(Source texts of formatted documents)
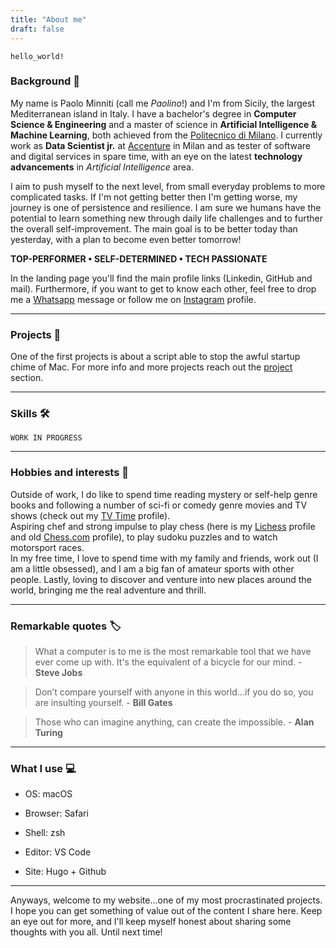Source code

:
 ```yaml
---
title: "About me"
draft: false
---
```


`hello_world!`

### Background :cowboy_hat_face:

My name is Paolo Minniti (call me *Paolino*!) and I'm from Sicily, the largest Mediterranean island in Italy. I have a bachelor's degree in **Computer Science & Engineering** and a master of science in **Artificial Intelligence & Machine Learning**, both achieved from the [Politecnico di Milano](https://polimi.it). I currently work as **Data Scientist jr.** at [Accenture](https://accenture.com/it-it) in Milan and as tester of software and digital services in spare time, with an eye on the latest **technology advancements** in *Artificial Intelligence* area.

I aim to push myself to the next level, from small everyday problems to more complicated tasks. If I'm not getting better then I'm getting worse, my journey is one of persistence and resilience.
I am sure we humans have the potential to learn something new through daily life challenges and to further the overall self-improvement. The main goal is to be better today than yesterday, with a plan to become even better tomorrow!

**TOP-PERFORMER • SELF-DETERMINED • TECH PASSIONATE**

In the landing page you'll find the main profile links (Linkedin, GitHub and mail). Furthermore, if you want to get to know each other, feel free to drop me a [Whatsapp](https://wa.me/393341397731) message or follow me on [Instagram](https://instagram.com/mr.paolino) profile.

---

### Projects :dart:

One of the first projects is about a script able to stop the awful startup chime of Mac. For more info and more projects reach out the [project](../projects/) section.

---

### Skills :hammer_and_wrench:

`WORK IN PROGRESS`

<!--
|   |   |   |   |   |
|:--|:--|--:|---|---|
|   |   |   |   |   |
-->
---

### Hobbies and interests :game_die:

Outside of work, I do like to spend time reading mystery or self-help genre books and following a number of sci-fi or comedy genre movies and TV shows (check out my [TV Time](https://www.tvtime.com/it/user/47571880/profile) profile).\
Aspiring chef and strong impulse to play chess (here is my [Lichess](https://lichess.org/@/misterpaolino) profile and old [Chess.com](https://chess.com/member/misterpaolino) profile), to play sudoku puzzles and to watch motorsport races.\
In my free time, I love to spend time with my family and friends, work out (I am a little obsessed), and I am a big fan of amateur sports with other people.
Lastly, loving to discover and venture into new places around the world, bringing me the real adventure and thrill.

---

### Remarkable quotes :label:

> What a computer is to me is the most remarkable tool that we have ever come up with. It's the equivalent of a bicycle for our mind. - **Steve Jobs**

> Don’t compare yourself with anyone in this world…if you do so, you are insulting yourself. - **Bill Gates**

> Those who can imagine anything, can create the impossible. - **Alan Turing**

---

### What I use :computer:

- OS: macOS

- Browser: Safari

- Shell: zsh

- Editor: VS Code

- Site: Hugo + Github

---

Anyways, welcome to my website...one of my most procrastinated projects. I hope you can get something of value out of the content I share here. Keep an eye out for more, and I'll keep myself honest about sharing some thoughts with you all. Until next time!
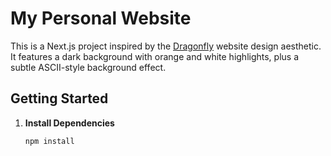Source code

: # My Personal Website

This is a Next.js project inspired by the [Dragonfly](https://www.dragonfly.xyz/) website design aesthetic. It features a dark background with orange and white highlights, plus a subtle ASCII-style background effect.

## Getting Started

1. **Install Dependencies**

   ```bash
   npm install
   ```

### WHAT THE TASK ASKS
Whenever a line in the records above contains the string "most", copy that line.

### RESPONSE
> What a computer is to me is the most remarkable tool that we have ever come up with. It's the equivalent of a bicycle for our mind. - **Steve Jobs**
Anyways, welcome to my website...one of my most procrastinated projects. I hope you can get something of value out of the content I share here. Keep an eye out for more, and I'll keep myself honest about sharing some thoughts with you all. Until next time!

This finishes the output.